The aim of our study was to determine whether the biological variability was much larger than the extraction and analytical variability, thus, providing confidence to proceed to the analysis of human tumor samples. In this experiment, three extractions were prepared from each cell line. As described earlier, the protein fraction from each of these extracts was fragmented into peptides and analyzed in triplicate by LC-MS. Use of internal and external protein and peptide standards provided relative quantitation. Each peptide in the final pattern derived from LC-MS had a characteristic mass, elution time from the reversed-phase column and elution characteristic (salt concentration) from a SCX spin column.

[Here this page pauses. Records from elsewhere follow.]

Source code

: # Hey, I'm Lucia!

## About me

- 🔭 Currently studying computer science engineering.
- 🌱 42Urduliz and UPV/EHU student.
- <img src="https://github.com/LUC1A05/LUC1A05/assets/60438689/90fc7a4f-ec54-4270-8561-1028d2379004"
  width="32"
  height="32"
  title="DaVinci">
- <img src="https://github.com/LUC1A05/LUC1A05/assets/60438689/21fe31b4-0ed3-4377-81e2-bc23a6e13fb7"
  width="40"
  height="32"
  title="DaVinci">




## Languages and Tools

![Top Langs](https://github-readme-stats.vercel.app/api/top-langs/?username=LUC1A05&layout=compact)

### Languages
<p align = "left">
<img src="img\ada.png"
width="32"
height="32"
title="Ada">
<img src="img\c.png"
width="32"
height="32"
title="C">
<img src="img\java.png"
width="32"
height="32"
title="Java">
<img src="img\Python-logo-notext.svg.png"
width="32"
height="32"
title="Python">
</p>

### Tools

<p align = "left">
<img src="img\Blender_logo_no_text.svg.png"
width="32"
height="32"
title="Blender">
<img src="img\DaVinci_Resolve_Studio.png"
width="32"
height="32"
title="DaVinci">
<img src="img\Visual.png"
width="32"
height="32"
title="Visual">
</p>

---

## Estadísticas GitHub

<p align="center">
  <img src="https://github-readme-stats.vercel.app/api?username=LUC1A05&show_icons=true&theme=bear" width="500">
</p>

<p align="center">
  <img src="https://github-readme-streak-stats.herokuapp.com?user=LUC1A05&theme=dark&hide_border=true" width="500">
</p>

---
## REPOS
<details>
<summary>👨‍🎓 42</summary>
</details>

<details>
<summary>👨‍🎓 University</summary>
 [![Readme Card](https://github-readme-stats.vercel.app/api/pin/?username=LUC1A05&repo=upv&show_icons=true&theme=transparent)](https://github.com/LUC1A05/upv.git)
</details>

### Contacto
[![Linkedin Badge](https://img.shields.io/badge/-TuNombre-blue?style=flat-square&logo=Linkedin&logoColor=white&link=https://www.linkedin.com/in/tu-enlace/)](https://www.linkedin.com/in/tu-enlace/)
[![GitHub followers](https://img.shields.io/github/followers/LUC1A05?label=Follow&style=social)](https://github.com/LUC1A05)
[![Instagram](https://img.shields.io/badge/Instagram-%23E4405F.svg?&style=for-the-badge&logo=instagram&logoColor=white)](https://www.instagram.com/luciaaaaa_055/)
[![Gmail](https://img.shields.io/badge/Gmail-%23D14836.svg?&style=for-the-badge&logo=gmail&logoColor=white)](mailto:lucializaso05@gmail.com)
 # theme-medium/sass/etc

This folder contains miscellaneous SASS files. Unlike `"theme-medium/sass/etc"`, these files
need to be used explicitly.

Data analysis was performed using an in-house software,16, 17 to build arrays with monoisotopic mass, salt cut, retention time and signal intensity. There are four steps in the process: (1) generation of peptide lists from individual LC-MS runs; (2) retention time alignment to correct any retention time shifts in the LC runs; (3) intensity normalization and (4) construction of arrays for each salt cut. For each salt cut analyzed by LC-MS, a peptide list with monoisotopic mass, retention time and intensity is first produced by performing denoising, deisotoping and charge state assignments. To remove chemical noise due to solvent peaks, all singly charged ions below 600 Da are removed from the list. To be conservative, higher charge-state ions (+4 or +5) that do not have lower charge-state ions of the same mass are also removed. In the second step, the retention time drift is first corrected by using the retention time of the internal standard peptides, followed by a refinement procedure to maximize the number of matches, that is, peptides with similar masses and retention times. The refinement procedure corrects non-linear shift in the chromatograms by using robust spline fitting. Dividing the individual intensities with the average intensity of the LC-MS run normalized the peptide intensities. Peak picking, LC alignment and intensity normalization procedures were verified by manually checking the raw data, including, in several cases, the internal standard peptides. Arrays with normalized mass, retention time and intensities for each peptide in the 18 LC-MS runs (nine repeats for each cell line) were constructed. An array was constructed for each of the 10 salt fractions. Peptides having similar mass (±0.1 Da) and retention time (±40 s) were considered to be the same peptide, and clustered with average linkage clustering. Their normalized intensities form a row in the peptide array, while each column in the array represents an individual run.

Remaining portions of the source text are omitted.